Source texts of formatted documents
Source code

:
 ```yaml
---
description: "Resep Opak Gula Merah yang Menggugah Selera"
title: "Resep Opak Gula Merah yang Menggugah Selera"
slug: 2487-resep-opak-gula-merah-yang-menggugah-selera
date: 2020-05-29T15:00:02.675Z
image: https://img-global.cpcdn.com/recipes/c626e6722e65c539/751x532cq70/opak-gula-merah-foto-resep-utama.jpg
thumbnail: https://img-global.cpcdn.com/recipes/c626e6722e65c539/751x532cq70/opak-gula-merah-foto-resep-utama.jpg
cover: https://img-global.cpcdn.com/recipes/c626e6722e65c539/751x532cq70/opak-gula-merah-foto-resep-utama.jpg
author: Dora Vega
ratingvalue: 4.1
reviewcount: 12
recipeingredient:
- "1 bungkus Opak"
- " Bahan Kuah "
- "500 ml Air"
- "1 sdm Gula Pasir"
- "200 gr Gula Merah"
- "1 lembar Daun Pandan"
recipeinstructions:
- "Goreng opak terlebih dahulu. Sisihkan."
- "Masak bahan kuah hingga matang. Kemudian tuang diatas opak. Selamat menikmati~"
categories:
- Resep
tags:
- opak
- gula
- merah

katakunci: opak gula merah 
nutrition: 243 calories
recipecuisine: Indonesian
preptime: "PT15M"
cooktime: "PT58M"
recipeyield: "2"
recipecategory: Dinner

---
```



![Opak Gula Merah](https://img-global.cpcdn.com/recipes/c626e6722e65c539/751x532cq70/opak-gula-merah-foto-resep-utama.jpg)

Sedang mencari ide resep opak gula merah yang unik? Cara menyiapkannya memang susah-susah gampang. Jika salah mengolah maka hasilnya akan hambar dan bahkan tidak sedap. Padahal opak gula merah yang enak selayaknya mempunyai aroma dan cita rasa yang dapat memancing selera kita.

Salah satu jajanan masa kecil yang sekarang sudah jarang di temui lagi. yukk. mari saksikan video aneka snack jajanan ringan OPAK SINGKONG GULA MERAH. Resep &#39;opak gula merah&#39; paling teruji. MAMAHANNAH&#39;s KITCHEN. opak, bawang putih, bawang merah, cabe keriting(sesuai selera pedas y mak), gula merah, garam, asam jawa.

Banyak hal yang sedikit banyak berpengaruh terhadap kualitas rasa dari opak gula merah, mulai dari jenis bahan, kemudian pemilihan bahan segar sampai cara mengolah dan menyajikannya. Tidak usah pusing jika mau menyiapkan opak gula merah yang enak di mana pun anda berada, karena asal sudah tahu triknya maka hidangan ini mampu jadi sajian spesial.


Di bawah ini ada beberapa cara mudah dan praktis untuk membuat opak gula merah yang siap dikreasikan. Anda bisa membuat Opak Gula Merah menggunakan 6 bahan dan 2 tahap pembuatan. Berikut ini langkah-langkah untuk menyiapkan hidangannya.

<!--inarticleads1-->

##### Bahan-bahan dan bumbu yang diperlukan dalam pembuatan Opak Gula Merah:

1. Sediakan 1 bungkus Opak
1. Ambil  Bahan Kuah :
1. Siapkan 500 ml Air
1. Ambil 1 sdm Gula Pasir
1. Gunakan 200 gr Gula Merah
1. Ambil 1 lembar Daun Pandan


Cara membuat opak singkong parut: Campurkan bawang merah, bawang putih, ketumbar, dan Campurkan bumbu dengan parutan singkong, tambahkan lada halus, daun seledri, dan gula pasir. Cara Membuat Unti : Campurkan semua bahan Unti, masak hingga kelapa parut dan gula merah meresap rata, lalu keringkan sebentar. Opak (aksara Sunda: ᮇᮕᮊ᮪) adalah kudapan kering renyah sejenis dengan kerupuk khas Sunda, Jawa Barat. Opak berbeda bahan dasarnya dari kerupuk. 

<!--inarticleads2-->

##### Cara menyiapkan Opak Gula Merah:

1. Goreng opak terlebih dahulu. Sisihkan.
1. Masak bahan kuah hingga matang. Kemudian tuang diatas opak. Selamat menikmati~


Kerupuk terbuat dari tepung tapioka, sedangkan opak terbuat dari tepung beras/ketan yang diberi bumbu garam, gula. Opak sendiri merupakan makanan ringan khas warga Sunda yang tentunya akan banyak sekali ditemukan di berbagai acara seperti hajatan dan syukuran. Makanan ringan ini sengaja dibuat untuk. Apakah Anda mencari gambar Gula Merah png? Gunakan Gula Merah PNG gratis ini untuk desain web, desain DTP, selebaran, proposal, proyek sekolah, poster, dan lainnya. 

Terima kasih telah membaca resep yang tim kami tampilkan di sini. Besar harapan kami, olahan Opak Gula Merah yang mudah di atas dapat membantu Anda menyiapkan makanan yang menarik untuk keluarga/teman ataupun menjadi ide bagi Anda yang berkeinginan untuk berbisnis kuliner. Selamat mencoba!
* * *
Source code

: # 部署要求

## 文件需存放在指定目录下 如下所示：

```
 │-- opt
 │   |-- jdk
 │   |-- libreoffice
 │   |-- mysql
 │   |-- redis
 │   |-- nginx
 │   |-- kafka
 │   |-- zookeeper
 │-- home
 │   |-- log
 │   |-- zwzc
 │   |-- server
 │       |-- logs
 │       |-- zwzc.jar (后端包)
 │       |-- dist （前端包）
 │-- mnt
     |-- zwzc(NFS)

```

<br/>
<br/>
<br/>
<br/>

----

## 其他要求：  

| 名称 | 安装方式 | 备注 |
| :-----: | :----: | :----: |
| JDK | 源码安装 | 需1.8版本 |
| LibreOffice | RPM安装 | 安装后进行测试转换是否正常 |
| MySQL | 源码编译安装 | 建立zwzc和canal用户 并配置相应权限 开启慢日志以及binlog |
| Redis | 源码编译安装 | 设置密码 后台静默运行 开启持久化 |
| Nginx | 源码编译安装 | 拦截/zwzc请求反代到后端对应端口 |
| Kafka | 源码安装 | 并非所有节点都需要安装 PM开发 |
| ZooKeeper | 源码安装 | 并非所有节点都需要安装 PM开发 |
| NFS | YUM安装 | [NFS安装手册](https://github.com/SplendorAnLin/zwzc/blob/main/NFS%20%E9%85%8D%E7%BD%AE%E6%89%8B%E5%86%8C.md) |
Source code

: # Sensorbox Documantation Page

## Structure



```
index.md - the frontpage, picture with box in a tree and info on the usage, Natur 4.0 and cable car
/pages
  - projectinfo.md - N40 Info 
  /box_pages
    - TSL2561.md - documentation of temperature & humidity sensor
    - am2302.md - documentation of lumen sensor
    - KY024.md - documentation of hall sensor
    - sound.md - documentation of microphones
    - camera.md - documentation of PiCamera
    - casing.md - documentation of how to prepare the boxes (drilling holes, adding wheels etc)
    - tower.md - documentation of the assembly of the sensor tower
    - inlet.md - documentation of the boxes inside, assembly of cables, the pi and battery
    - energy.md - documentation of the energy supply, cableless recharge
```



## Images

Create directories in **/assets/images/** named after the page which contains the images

### Problem description
Looking at the records above, which lines contain "matang"? Copy those lines.

### Written solution
- "Masak bahan kuah hingga matang. Kemudian tuang diatas opak. Selamat menikmati~"
1. Masak bahan kuah hingga matang. Kemudian tuang diatas opak. Selamat menikmati~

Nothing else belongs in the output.